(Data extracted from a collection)
━━━━━━━━━━
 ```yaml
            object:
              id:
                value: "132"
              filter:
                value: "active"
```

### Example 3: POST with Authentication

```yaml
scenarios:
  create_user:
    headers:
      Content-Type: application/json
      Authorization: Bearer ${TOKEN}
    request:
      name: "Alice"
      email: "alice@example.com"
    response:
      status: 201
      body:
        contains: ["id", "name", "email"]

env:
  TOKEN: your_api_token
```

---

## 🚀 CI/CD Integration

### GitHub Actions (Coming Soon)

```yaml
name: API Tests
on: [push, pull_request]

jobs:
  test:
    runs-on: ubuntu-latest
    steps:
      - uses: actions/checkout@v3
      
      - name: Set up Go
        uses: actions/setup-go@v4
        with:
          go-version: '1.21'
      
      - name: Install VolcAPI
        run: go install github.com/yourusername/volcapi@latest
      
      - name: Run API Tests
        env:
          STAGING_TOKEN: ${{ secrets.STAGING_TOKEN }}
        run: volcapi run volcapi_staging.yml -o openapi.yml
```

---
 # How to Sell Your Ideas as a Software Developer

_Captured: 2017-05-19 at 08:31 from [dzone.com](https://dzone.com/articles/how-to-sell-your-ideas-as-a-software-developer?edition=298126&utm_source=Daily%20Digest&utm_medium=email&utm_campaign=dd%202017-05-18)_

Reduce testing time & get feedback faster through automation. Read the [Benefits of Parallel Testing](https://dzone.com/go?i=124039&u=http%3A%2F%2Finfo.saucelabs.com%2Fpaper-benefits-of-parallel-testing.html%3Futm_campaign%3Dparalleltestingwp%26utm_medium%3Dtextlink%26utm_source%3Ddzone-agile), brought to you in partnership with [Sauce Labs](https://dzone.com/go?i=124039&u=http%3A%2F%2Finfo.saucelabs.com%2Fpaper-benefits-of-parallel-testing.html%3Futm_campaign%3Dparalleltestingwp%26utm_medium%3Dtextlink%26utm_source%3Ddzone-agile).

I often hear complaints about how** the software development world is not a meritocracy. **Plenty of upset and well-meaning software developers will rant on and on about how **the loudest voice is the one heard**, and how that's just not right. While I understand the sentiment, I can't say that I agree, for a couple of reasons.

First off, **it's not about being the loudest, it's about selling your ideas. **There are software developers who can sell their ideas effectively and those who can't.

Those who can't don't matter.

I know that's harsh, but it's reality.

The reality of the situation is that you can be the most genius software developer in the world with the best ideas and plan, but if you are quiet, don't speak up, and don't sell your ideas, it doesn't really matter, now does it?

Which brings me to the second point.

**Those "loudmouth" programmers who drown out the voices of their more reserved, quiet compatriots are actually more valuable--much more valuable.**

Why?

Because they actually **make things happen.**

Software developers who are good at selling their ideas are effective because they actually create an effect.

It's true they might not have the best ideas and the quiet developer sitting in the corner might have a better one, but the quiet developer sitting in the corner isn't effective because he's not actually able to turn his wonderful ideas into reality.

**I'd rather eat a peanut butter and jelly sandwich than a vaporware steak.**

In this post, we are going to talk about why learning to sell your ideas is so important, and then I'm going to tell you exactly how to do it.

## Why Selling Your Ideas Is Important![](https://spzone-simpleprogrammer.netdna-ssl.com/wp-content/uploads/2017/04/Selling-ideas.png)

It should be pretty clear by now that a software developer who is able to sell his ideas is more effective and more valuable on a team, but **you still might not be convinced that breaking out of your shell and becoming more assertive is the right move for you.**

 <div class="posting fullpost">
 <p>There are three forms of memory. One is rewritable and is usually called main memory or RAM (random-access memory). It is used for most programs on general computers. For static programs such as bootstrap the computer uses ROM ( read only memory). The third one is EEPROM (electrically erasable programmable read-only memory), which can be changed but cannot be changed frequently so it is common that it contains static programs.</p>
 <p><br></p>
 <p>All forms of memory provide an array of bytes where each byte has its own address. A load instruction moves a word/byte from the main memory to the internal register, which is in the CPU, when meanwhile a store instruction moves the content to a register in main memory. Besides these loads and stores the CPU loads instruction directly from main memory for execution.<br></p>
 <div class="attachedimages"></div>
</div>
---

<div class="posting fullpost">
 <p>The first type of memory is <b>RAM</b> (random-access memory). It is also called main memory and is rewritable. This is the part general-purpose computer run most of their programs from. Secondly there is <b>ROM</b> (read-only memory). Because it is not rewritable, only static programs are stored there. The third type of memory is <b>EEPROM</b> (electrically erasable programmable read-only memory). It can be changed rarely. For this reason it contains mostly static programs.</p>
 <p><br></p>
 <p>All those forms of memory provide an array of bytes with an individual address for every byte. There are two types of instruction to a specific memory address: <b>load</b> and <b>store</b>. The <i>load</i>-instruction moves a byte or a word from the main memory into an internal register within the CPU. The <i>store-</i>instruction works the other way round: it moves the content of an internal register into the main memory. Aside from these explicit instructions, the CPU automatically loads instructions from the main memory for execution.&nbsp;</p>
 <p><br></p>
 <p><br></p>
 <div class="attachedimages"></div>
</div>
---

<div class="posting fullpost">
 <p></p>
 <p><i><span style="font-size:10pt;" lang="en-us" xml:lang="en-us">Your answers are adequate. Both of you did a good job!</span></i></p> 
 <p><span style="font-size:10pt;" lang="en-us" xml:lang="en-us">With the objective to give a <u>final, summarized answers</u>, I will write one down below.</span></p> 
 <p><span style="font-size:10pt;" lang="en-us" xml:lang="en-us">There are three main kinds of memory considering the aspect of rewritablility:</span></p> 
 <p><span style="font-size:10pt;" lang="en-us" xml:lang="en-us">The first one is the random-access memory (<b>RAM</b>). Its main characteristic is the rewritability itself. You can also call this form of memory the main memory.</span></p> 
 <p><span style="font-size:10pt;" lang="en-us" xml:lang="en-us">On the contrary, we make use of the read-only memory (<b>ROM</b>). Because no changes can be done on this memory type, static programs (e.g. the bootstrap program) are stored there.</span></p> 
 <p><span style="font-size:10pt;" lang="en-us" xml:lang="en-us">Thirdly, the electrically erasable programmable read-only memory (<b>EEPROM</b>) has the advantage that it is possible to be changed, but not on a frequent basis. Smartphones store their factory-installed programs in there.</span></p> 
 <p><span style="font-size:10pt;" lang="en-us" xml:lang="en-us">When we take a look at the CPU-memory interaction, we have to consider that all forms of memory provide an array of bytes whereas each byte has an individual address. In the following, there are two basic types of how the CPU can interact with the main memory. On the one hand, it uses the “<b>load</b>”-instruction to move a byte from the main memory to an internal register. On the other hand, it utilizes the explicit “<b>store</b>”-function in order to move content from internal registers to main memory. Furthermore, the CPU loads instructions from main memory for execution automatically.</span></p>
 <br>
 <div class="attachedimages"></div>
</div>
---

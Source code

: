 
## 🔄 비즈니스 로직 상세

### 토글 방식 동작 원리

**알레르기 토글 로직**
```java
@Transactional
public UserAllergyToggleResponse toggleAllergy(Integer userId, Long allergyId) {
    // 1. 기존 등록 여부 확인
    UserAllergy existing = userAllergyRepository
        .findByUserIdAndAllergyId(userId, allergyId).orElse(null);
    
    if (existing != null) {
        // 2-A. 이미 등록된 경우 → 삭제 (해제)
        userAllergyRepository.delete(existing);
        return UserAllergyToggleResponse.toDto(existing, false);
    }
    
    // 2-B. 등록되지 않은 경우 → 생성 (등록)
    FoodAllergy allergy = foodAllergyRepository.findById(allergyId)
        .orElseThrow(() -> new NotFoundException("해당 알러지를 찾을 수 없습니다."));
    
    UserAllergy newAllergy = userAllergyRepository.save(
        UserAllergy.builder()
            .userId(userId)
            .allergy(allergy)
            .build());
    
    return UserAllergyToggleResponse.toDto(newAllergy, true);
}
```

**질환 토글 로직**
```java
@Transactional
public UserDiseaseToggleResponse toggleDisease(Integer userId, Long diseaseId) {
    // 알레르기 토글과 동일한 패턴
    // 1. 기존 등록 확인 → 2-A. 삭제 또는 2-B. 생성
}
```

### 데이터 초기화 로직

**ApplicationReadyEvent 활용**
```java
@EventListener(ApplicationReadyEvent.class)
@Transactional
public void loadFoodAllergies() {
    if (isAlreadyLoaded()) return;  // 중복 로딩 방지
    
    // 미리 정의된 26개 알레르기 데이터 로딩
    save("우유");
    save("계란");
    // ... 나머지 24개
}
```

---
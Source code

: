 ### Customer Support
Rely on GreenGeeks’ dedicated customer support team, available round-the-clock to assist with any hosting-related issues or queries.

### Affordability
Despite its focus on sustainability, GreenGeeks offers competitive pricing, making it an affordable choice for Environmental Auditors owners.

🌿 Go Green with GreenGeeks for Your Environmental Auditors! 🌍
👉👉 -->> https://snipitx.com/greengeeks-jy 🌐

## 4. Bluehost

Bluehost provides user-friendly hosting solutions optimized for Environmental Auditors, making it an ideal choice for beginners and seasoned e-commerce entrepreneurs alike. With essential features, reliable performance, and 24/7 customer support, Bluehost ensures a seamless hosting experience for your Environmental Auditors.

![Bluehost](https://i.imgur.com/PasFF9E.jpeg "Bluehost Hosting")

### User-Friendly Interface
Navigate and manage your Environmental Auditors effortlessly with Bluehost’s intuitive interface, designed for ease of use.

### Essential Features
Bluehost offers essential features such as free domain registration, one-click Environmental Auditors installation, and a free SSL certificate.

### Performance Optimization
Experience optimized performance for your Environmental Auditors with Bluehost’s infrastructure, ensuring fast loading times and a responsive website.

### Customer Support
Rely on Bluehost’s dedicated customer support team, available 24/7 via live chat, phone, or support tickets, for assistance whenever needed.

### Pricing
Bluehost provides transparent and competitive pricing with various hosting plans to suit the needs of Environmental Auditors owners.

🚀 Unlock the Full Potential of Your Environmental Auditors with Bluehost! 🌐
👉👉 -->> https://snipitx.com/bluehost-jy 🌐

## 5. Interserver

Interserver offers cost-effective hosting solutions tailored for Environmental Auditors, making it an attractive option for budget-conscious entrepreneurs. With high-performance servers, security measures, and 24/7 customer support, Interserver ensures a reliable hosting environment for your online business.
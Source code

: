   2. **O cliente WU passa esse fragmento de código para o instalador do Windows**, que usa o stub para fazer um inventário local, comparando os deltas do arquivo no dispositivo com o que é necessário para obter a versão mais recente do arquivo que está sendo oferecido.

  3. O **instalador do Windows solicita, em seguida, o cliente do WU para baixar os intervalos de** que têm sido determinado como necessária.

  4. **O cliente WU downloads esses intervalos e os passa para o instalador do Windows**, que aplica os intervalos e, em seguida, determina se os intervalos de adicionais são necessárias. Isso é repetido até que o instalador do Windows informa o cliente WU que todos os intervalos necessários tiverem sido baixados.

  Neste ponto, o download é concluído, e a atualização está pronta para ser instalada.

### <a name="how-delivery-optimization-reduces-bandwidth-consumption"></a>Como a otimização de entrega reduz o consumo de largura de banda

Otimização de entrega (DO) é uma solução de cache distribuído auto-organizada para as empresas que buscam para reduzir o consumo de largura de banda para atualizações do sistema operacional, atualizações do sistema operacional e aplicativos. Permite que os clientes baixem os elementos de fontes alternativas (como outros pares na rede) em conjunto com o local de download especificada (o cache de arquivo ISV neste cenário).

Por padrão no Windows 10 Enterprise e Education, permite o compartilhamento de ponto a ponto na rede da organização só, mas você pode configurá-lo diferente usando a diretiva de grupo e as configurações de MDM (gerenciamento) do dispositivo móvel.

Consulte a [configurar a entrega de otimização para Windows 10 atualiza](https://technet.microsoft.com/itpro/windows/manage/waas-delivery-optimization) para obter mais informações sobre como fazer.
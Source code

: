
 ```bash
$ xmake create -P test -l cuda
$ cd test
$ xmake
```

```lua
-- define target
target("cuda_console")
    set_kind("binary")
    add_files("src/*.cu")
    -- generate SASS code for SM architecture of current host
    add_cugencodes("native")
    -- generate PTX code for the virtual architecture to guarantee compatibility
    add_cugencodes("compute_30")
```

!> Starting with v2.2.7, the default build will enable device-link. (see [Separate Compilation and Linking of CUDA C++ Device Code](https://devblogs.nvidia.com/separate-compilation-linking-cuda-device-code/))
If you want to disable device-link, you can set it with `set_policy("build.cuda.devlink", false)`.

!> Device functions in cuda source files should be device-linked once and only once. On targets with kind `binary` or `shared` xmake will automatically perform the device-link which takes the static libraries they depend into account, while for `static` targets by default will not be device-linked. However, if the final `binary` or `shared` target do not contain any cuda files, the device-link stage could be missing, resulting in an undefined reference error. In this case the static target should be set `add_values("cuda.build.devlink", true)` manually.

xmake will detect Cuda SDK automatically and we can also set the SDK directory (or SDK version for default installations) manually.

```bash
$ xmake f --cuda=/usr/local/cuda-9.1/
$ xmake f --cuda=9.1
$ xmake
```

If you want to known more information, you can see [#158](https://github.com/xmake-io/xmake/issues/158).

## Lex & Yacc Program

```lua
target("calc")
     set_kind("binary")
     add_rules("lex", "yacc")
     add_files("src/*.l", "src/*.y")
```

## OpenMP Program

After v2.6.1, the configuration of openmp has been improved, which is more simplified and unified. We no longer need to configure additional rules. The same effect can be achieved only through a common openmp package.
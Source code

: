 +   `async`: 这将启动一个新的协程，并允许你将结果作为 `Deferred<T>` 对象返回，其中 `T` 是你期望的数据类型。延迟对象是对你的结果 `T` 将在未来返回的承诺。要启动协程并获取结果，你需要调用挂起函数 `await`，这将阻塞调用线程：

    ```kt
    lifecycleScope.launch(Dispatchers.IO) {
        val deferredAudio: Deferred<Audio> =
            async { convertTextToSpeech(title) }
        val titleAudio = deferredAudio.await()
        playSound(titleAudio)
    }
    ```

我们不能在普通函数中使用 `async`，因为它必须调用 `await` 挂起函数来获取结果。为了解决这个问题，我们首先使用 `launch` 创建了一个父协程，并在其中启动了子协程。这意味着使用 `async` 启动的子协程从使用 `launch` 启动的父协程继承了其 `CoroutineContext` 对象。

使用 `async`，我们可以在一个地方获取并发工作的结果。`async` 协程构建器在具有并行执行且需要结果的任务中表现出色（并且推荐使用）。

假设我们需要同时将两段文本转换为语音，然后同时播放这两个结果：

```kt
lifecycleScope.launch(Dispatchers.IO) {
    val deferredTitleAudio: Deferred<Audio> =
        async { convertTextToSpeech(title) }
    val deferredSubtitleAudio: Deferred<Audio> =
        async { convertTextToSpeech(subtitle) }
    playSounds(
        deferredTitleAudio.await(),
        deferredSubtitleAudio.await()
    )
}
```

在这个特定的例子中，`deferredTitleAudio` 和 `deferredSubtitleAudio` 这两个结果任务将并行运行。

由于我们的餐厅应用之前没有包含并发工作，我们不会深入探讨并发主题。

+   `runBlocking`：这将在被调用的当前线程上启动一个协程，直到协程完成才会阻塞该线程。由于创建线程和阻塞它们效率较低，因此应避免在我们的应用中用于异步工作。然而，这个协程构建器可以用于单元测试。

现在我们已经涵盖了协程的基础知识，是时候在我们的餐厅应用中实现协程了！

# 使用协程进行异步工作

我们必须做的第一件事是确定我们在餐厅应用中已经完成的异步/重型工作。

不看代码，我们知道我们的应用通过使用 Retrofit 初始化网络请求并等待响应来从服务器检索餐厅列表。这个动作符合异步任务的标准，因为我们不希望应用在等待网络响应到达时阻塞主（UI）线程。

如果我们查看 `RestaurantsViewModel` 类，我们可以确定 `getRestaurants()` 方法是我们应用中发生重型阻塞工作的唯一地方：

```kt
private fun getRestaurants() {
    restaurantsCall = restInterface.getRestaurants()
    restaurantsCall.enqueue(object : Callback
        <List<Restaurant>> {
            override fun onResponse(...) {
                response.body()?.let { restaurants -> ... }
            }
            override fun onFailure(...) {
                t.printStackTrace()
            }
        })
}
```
━━━━━━━━━━
What is being asked:
All lines of the data above that include the word "such" must be shown.

Response to this task:
 <p>There are three forms of memory. One is rewritable and is usually called main memory or RAM (random-access memory). It is used for most programs on general computers. For static programs such as bootstrap the computer uses ROM ( read only memory). The third one is EEPROM (electrically erasable programmable read-only memory), which can be changed but cannot be changed frequently so it is common that it contains static programs.</p>
Bluehost offers essential features such as free domain registration, one-click Environmental Auditors installation, and a free SSL certificate.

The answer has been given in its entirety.